Thanks for this. I'm on a phone now so haven't tried to reproduce but these are useful findings. So, it looks independent of the future package and specific to R and the parallel package. We should report upstreams to get this fixed.
Importantly, can you reproduce this outside of RStudio in a fresh R terminal session?
If so, would you mind reporting this to the R-devel mailing list? Then the R core devels will see it.
FYI, I can reproduce this in a pure R session on Linux;
job1 <- parallel::mcparallel(Sys.getpid())
parallel::mccollect(job1, wait = FALSE)
job2 <- parallel::mcparallel(Sys.getpid())
### $`16223`
### [1] 16223
parallel::mccollect(job2, wait = FALSE)
### Warning in selectChildren(jobs, timeout) :
### cannot wait for child 16223 as it does not exist
### $`16247`
### [1] 16247
And now, in front a real screen (was on my phone before), I see that the purpose of your comment might have been to suggest that we should fix this in the future package by making sure to call also parallel::rmChild()

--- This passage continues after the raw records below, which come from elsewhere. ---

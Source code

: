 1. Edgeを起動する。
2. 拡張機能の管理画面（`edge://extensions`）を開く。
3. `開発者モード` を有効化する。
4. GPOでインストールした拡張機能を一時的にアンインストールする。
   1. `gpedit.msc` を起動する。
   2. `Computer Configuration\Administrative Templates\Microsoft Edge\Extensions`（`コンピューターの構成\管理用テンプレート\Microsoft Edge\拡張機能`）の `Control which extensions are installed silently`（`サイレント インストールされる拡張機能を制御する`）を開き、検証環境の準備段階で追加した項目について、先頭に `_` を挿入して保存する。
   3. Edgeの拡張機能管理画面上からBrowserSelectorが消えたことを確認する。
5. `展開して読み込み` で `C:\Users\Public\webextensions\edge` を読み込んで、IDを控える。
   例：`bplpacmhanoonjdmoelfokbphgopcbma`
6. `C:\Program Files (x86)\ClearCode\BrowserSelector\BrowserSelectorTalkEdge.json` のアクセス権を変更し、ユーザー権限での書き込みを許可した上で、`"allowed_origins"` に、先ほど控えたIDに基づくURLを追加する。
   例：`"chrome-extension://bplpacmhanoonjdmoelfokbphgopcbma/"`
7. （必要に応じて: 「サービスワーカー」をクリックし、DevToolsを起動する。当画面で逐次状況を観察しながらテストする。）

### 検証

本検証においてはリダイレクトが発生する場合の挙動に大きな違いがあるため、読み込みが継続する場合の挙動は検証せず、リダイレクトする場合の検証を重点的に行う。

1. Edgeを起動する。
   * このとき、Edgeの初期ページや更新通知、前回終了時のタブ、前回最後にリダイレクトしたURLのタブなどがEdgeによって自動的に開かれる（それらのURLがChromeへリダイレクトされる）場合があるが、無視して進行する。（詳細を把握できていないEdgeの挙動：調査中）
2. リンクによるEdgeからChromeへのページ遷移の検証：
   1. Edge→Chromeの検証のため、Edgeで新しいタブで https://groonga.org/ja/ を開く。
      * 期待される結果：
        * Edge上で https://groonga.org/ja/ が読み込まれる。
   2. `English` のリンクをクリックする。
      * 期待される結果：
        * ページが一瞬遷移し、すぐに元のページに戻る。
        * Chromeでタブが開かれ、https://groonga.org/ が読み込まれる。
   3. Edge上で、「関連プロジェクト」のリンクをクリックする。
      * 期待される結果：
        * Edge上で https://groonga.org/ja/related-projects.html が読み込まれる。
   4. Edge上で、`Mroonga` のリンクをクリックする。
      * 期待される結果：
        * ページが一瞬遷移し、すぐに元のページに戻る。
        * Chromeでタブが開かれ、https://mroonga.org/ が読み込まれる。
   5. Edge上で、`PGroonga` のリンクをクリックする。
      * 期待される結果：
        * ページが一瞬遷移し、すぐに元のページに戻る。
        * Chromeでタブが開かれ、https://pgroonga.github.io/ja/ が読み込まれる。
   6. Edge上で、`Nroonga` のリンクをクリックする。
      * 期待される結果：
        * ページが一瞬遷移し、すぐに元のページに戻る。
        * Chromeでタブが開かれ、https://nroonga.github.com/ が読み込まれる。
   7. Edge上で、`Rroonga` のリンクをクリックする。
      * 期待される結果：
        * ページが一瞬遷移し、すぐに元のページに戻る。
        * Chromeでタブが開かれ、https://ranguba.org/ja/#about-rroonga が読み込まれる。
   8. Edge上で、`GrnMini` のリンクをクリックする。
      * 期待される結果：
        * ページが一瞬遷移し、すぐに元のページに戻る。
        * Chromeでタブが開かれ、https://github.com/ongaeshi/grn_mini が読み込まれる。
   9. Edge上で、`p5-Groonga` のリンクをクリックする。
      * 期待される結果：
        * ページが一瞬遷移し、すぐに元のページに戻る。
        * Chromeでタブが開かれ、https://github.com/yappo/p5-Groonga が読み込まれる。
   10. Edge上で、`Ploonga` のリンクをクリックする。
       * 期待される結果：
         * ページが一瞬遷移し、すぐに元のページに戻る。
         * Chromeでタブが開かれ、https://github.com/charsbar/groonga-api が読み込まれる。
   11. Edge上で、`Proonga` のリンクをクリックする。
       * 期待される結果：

. I confirm that I see also this:
job1 <- parallel::mcparallel(Sys.getpid())
parallel::mccollect(job2, wait = FALSE)
### $`16441`
### [1] 16441
parallel:::rmChild(job1)
### [1] FALSE
job2 <- parallel::mcparallel(Sys.getpid())
parallel::mccollect(job2, wait = FALSE)
### $`16444`
### [1] 1444
parallel:::rmChild(job2)
### [1] TRUE
I'll try to add this ...
The following - "Fix uninitialized variable in a cleanup mark (parallel/fork)" - was just committed to R-devel /src/library/parallel/src/fork.c:
index 3fe779474d..d2c6788b0f 100644
--- a/src/library/parallel/src/fork.c
+++ b/src/library/parallel/src/fork.c
[...]
@@ -288,6 +288,8 @@ SEXP mc_prepare_cleanup()
ci->waitedfor = 1;
ci->detached = 1;
ci->pid = -1; /* a cleanup mark */
+ ci->pfd = -1;
+ ci->sifd = -1; /* set fds to -1 to simplify close */
ci->ppid = getpid();
ci->next = children;
children = ci;
Not sure, but it could be related to this issue.
UPDATE: It looks like the underlying issue has been fixed R devel rev75467 - "Fix mc_select_children warning about non-existent children to wait for".
The problem is still there in R 3.5.1 patched:
$ R
R version 3.5.1 Patched (2018-10-20 r75479) -- "Feather Spray"
[...]
> job1 <- parallel::mcparallel(Sys.getpid())
> parallel::mccollect(job1, wait = FALSE)
$`287758`
[1] 287758
> job2 <- parallel::mcparallel(Sys.getpid())
> parallel::mccollect(job2, wait = FALSE)
$`288075`
[1] 288075
Warning message:
In selectChildren(jobs, timeout) :
cannot wait for child 287758 as it does not exist
but is indeed fixed in R devel:
$ R
R Under development (unstable) (2018-10-21 r75476) -- "Unsuffered Consequences"
[...]
> job1 <- parallel::mcparallel(Sys.getpid())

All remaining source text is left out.